- **WORK TO COMPLETE**: Transcribe the whole listing exactly.

- **RECORDED INFORMATION**:
- - - - - - -
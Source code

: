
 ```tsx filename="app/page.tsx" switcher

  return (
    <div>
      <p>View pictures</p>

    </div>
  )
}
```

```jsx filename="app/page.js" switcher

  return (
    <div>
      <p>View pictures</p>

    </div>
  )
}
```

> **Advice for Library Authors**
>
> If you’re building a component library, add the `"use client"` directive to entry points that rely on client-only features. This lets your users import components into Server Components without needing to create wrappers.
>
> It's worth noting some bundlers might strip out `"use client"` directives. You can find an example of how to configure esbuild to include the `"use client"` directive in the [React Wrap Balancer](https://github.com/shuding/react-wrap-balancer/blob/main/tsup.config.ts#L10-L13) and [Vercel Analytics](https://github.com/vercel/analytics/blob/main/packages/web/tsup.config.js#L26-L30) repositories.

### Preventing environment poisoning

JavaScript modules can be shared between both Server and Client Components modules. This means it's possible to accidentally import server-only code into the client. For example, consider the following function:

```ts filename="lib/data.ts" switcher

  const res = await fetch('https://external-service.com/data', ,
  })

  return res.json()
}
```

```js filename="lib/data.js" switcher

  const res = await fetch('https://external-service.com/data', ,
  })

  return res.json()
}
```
- - - - - - -
- **RESPONSE BOX**:
Source code

:
 ```tsx filename="app/page.tsx" switcher

  return (
    <div>
      <p>View pictures</p>

    </div>
  )
}
```

```jsx filename="app/page.js" switcher

  return (
    <div>
      <p>View pictures</p>

    </div>
  )
}
```

> **Advice for Library Authors**
>
> If you’re building a component library, add the `"use client"` directive to entry points that rely on client-only features. This lets your users import components into Server Components without needing to create wrappers.
>
> It's worth noting some bundlers might strip out `"use client"` directives. You can find an example of how to configure esbuild to include the `"use client"` directive in the [React Wrap Balancer](https://github.com/shuding/react-wrap-balancer/blob/main/tsup.config.ts#L10-L13) and [Vercel Analytics](https://github.com/vercel/analytics/blob/main/packages/web/tsup.config.js#L26-L30) repositories.

### Preventing environment poisoning

JavaScript modules can be shared between both Server and Client Components modules. This means it's possible to accidentally import server-only code into the client. For example, consider the following function:

```ts filename="lib/data.ts" switcher

  const res = await fetch('https://external-service.com/data', ,
  })

  return res.json()
}
```

```js filename="lib/data.js" switcher

  const res = await fetch('https://external-service.com/data', ,
  })

  return res.json()
}
```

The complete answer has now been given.